May 2, 2023 12.40 pm This story is over 6 months old

Improvements to Marsh Lane roundabout will start in May, alongside works to improve active travel links in Boston near Wyberton Low Road. 

Cllr Richard Davies, executive member for highways, said: “We’re less than a month away from starting our multi-year programme of ‘Levelling Up’ improvements to the A16 in Boston and Spalding.

“Our first two projects will see major improvements to Marsh Lane roundabout to reduce congestion on the A16, improve safety and future-proof the roundabout for future A16 upgrades down the line.

“The works will also include the creation of a three-quarter mile active travel route in Boston that will make it easier for people to walk and cycle in and around the area by addressing the conflict between cycle users and HGVs on Marsh Lane through the Riverside Industrial Estate.”

The start for the works will be Monday 15 May, with the whole project expected to be complete in six months.
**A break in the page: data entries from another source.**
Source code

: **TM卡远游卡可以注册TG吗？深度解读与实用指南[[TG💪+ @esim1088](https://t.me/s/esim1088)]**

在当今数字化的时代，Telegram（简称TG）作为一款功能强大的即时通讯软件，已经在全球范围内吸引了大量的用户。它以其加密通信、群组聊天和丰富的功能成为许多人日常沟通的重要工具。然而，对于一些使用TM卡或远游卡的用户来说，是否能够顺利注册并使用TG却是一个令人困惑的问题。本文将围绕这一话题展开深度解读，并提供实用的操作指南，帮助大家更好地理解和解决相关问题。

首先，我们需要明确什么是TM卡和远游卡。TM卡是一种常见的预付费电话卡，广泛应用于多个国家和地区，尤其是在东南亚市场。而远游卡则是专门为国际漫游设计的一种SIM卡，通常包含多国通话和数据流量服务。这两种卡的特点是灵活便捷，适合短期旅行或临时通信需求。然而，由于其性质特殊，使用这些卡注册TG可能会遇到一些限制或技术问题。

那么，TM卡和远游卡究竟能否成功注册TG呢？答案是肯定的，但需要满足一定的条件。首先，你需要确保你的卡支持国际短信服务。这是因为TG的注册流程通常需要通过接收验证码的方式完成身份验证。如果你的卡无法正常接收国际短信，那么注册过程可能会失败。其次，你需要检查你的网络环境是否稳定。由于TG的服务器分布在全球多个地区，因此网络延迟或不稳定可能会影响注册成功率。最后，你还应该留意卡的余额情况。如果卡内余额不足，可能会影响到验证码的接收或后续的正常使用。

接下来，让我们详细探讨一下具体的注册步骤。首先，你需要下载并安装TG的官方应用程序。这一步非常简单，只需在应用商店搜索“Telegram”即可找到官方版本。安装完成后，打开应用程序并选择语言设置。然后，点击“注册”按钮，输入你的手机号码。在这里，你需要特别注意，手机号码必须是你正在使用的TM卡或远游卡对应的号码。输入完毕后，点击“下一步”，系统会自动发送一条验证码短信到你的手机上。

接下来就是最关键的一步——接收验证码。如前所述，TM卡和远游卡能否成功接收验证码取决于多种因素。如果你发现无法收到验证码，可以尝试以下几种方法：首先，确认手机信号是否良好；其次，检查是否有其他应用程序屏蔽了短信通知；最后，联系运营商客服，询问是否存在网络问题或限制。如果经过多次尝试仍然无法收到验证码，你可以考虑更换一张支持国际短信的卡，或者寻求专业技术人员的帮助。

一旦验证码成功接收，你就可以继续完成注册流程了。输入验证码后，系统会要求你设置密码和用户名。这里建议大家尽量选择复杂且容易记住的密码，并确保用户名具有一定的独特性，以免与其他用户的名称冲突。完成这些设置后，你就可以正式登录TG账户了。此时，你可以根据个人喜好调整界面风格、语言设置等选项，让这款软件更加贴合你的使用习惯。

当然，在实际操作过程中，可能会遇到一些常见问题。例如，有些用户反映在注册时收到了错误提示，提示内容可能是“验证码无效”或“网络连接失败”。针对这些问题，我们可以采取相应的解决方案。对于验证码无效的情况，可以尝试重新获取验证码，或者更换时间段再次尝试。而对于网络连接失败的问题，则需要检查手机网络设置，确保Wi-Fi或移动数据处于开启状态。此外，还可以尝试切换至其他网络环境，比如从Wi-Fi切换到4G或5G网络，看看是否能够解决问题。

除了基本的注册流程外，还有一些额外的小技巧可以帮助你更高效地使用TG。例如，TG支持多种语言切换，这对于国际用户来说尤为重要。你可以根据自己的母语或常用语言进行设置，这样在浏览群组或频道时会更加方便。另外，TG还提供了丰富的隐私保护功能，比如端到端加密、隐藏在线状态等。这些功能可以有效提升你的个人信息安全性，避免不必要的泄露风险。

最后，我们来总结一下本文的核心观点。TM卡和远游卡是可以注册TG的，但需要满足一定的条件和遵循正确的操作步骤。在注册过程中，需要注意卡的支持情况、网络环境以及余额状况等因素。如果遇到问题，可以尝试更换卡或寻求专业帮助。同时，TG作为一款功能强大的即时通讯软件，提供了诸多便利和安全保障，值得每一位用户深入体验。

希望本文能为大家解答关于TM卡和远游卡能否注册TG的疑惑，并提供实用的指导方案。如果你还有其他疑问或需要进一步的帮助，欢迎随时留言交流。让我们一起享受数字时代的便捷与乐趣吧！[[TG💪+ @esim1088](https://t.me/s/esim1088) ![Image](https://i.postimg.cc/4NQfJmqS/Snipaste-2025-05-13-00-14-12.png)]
The projects will be carried out by Winvic Construction Ltd, who has been officially appointed as the scheme contractor.

Please note that from W/C May 1 for two weeks, the contractor will be setting up the site compound and carrying out preparatory works.

Below is an overview of initial traffic management for the two projects once main construction begins on 15th May:

  • 24/7 lane closures on the A16 near Marsh Lane roundabout will be in place for up to ten weeks
    • Please note that the road will remain open during this time, however the number of lanes will be reduced from two to one
  • The footways adjacent to the A16 will also be affected during this time, with pedestrian diversions in place

Later in the project, temporary traffic signals and a series of night-time road closures will be used as needed on the A16, Marsh Lane and Wyberton Low Road.

A 24/7 closure of London Road (southbound) will also be required towards the end of the project. 

More details will be shared as the scheme progresses via advanced roadside signage.

Cllr Davies added: “As with any major road improvement project, some disruption on local roads is inevitable when work is underway. However, we’ll be making all efforts to keep traffic moving and maintain access to all businesses. 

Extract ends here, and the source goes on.